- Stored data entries
-------
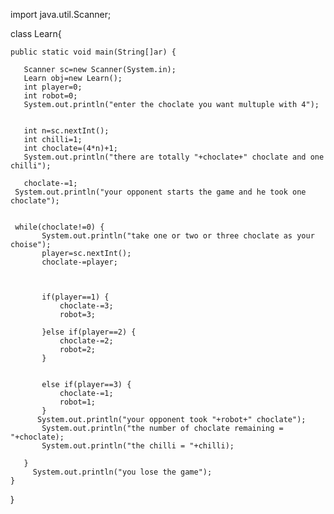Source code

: import java.util.Scanner;

class Learn{
	
	public static void main(String[]ar) {
		
	   Scanner sc=new Scanner(System.in);
	   Learn obj=new Learn();
	   int player=0;
	   int robot=0;
	   System.out.println("enter the choclate you want multuple with 4");
		  
	  
	   int n=sc.nextInt();
	   int chilli=1;
	   int choclate=(4*n)+1;
	   System.out.println("there are totally "+choclate+" choclate and one chilli");
	   
	   choclate-=1;
	 System.out.println("your opponent starts the game and he took one choclate");
	   

	 while(choclate!=0) {
		   System.out.println("take one or two or three choclate as your choise");
		   player=sc.nextInt();
		   choclate-=player;
		   
		   
		   
		   if(player==1) {
			   choclate-=3;
			   robot=3;
			   
		   }else if(player==2) {
			   choclate-=2;
			   robot=2;
		   }
		   
		   
		   else if(player==3) {
			   choclate-=1;
			   robot=1;
		   }
		  System.out.println("your opponent took "+robot+" choclate");
		   System.out.println("the number of choclate remaining = "+choclate);
		   System.out.println("the chilli = "+chilli);
		  
	   }
	     System.out.println("you lose the game");
	}
}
-------
- Work item
All entries should be reproduced exactly; no picture belongs in the result.

- Finished task
Source code

: import java.util.Scanner;

class Learn{
	
	public static void main(String[]ar) {
		
	   Scanner sc=new Scanner(System.in);
	   Learn obj=new Learn();
	   int player=0;
	   int robot=0;
	   System.out.println("enter the choclate you want multuple with 4");
		  
	  
	   int n=sc.nextInt();
	   int chilli=1;
	   int choclate=(4*n)+1;
	   System.out.println("there are totally "+choclate+" choclate and one chilli");
	   
	   choclate-=1;
	 System.out.println("your opponent starts the game and he took one choclate");
	   

	 while(choclate!=0) {
		   System.out.println("take one or two or three choclate as your choise");
		   player=sc.nextInt();
		   choclate-=player;
		   
		   
		   
		   if(player==1) {
			   choclate-=3;
			   robot=3;
			   
		   }else if(player==2) {
			   choclate-=2;
			   robot=2;
		   }
		   
		   
		   else if(player==3) {
			   choclate-=1;
			   robot=1;
		   }
		  System.out.println("your opponent took "+robot+" choclate");
		   System.out.println("the number of choclate remaining = "+choclate);
		   System.out.println("the chilli = "+chilli);
		  
	   }
	     System.out.println("you lose the game");
	}
}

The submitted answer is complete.